From Wal-Mart's modest offices across town--a sea of small cubicles plastered with Sam Walton's inspirational messages (DON'T ALLOW YOURSELF TO FALL INTO DIFFICULT SITUATIONS YOU CAN'T CHANGE!) in Chinese--Hatfield is staging his own little revolution. He runs 46 stores today but has much bigger plans. In two years, Wal-Mart will double that number and, in the next year alone, he will train some 25,000 new employees in the art of delivering those everyday low prices to China's growing middle class. It's a grueling, nonstop job. Hatfield has visited 70 Chinese cities in the past six months, convincing Communist Party secretaries and provincial governors alike that opening more Wal-Marts is a "win-win-win-win-type situation." The core of his message to Wal-Mart's associates (as all company employees are called) is simple: respect for the individual--customers in particular--"is what we're all about." Unlike in most Chinese companies, the system is transparent--guanxi, or personal connections, don't matter in the firm's Chinese stores. "The culture of Wal-Mart is stronger in China than anywhere else in the world," he says.
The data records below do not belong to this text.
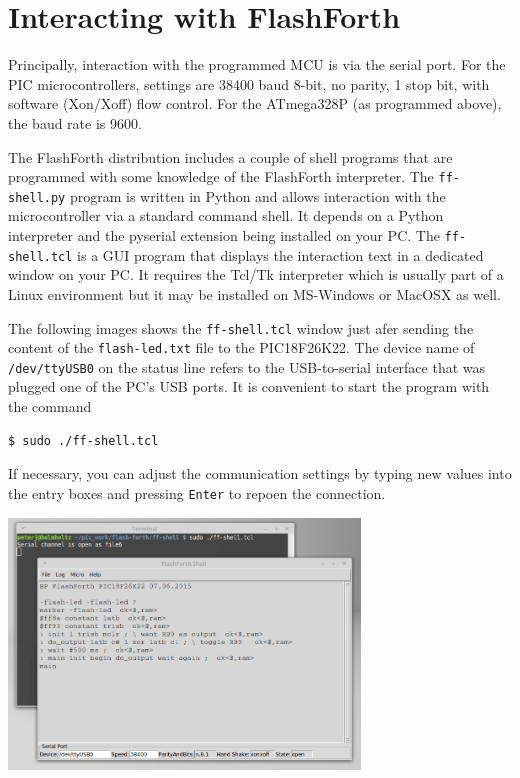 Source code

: \documentclass[12pt,a4paper]{article}
\begin{document}
\bigskip
\section{Interacting with FlashForth}
\label{interacting-with-flashforth-sec}
%
Principally, interaction with the programmed MCU is via the serial port.
For the PIC microcontrollers, settings are 38400 baud 8-bit, no parity, 1 stop bit, with
software (Xon/Xoff) flow control.
For the ATmega328P (as programmed above), the baud rate is 9600.

\medskip\noindent
The FlashForth distribution includes a couple of shell programs that are 
programmed with some knowledge of the FlashForth interpreter. 
The \verb!ff-shell.py! program is written in Python and allows interaction
with the microcontroller via a standard command shell.
It depends on a Python interpreter and the pyserial extension being installed on your PC.
The \verb!ff-shell.tcl! is a GUI program that displays the interaction text in a dedicated window on your PC.
It requires the Tcl/Tk interpreter which is usually part of a Linux environment but it may be
installed on MS-Windows or MacOSX as well.

\medskip\noindent
The following images shows the \verb!ff-shell.tcl! window just afer sending the content
of the \verb!flash-led.txt! file to the PIC18F26K22.
The device name of \verb!/dev/ttyUSB0! on the status line refers to the USB-to-serial interface 
that was plugged one of the PC's USB ports.
It is convenient to start the program with the command
\begin{verbatim}
$ sudo ./ff-shell.tcl 
\end{verbatim}
If necessary, you can adjust the communication settings by typing new values into the entry boxes 
and pressing \verb!Enter! to repoen the connection.

\bigskip
\noindent
\begin{center}
\includegraphics[width=0.7\textwidth]{../figs/ff-shell-tcl-flash-led-pic18.png}
\end{center}
\end{document}
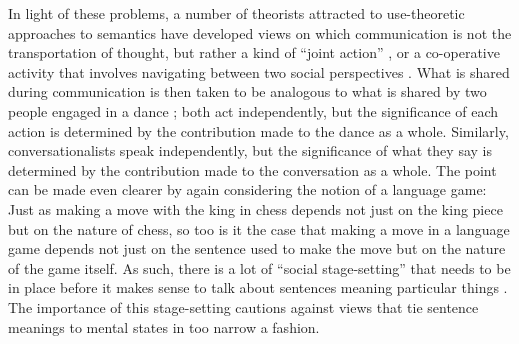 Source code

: In light of these problems, a number of theorists attracted to use-theoretic approaches to semantics have developed views on which communication is not the transportation of thought, but rather a kind of ``joint action'' \citep{Clark:1996}, or a co-operative activity that involves navigating between two social perspectives \citep{Brandom:1994}. What is shared during communication is then taken to be analogous to what is shared by two people engaged in a dance \citep{Clark:1996,Brandom:2010a}; both act independently, but the significance of each action is determined by the contribution made to the dance as a whole. Similarly, conversationalists speak independently, but the significance of what they say is determined by the contribution made to the conversation as a whole. The point can be made even clearer by again considering the notion of a language game: Just as making a move with the king in chess depends not just on the king piece but on the nature of chess, so too is it the case that making a move in a language game depends not just on the sentence used to make the move but on the nature of the game itself. As such, there is a lot of ``social stage-setting'' that needs to be in place before it makes sense to talk about sentences meaning particular things \citep[][p. 461]{Brandom:1994}. The importance of this stage-setting cautions against views that tie sentence meanings to mental states in too narrow a fashion. 

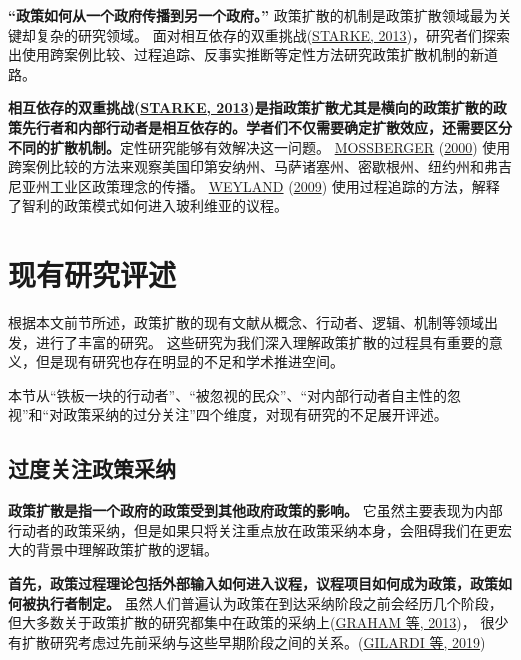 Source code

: \documentclass[
  12pt,
]{ctexart}
\begin{document}
\textbf{``政策如何从一个政府传播到另一个政府。''}
政策扩散的机制是政策扩散领域最为关键却复杂的研究领域。
面对相互依存的双重挑战(\protect\hyperlink{ref-Starke2013}{STARKE, 2013})，研究者们探索出使用跨案例比较、过程追踪、反事实推断等定性方法研究政策扩散机制的新道路。

\textbf{相互依存的双重挑战(\protect\hyperlink{ref-Starke2013}{STARKE, 2013})是指政策扩散尤其是横向的政策扩散的政策先行者和内部行动者是相互依存的。学者们不仅需要确定扩散效应，还需要区分不同的扩散机制。}定性研究能够有效解决这一问题。
\protect\hyperlink{ref-Mossberger2000}{MOSSBERGER} (\protect\hyperlink{ref-Mossberger2000}{2000}) 使用跨案例比较的方法来观察美国印第安纳州、马萨诸塞州、密歇根州、纽约州和弗吉尼亚州工业区政策理念的传播。
\protect\hyperlink{ref-Weyland2009}{WEYLAND} (\protect\hyperlink{ref-Weyland2009}{2009}) 使用过程追踪的方法，解释了智利的政策模式如何进入玻利维亚的议程。

\newpage

\hypertarget{ux73b0ux6709ux7814ux7a76ux8bc4ux8ff0}{%
\section{现有研究评述}\label{ux73b0ux6709ux7814ux7a76ux8bc4ux8ff0}}

根据本文前节所述，政策扩散的现有文献从概念、行动者、逻辑、机制等领域出发，进行了丰富的研究。
这些研究为我们深入理解政策扩散的过程具有重要的意义，但是现有研究也存在明显的不足和学术推进空间。

本节从``铁板一块的行动者''、``被忽视的民众''、``对内部行动者自主性的忽视''和``对政策采纳的过分关注''四个维度，对现有研究的不足展开评述。

\hypertarget{ux8fc7ux5ea6ux5173ux6ce8ux653fux7b56ux91c7ux7eb3}{%
\subsection{过度关注政策采纳}\label{ux8fc7ux5ea6ux5173ux6ce8ux653fux7b56ux91c7ux7eb3}}

\textbf{政策扩散是指一个政府的政策受到其他政府政策的影响。}
它虽然主要表现为内部行动者的政策采纳，但是如果只将关注重点放在政策采纳本身，会阻碍我们在更宏大的背景中理解政策扩散的逻辑。

\textbf{首先，政策过程理论包括外部输入如何进入议程，议程项目如何成为政策，政策如何被执行者制定。}
虽然人们普遍认为政策在到达采纳阶段之前会经历几个阶段，
但大多数关于政策扩散的研究都集中在政策的采纳上(\protect\hyperlink{ref-GrahamEtAl2013}{GRAHAM 等, 2013})，
很少有扩散研究考虑过先前采纳与这些早期阶段之间的关系。(\protect\hyperlink{ref-GilardiWasserfallen2019}{GILARDI 等, 2019})
\end{document}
That shouldn't be surprising. The giant retailer is the biggest player in the huge and growing U.S.-China business relationship. Hatfield's stores are simply a sign that the alluring but elusive China market is opening up to all comers. But as grueling as Hatfield's job is--when asked what he does for fun in Shenzhen, he responds, "Nothing''--he has the less controversial half of his firm's business.

It's the buy side, not the sell side that gets the headlines back home. Wal-Mart sources everything from T shirts to toys to lighting fixtures in China--which puts the company right in the firing line of those who think the U.S. manufacturing sector is being killed by too-cheap-to-beat Chinese imports. By itself, Wal-Mart is China's sixth largest export market-- just behind Germany--buying some $18 billion worth of goods last year.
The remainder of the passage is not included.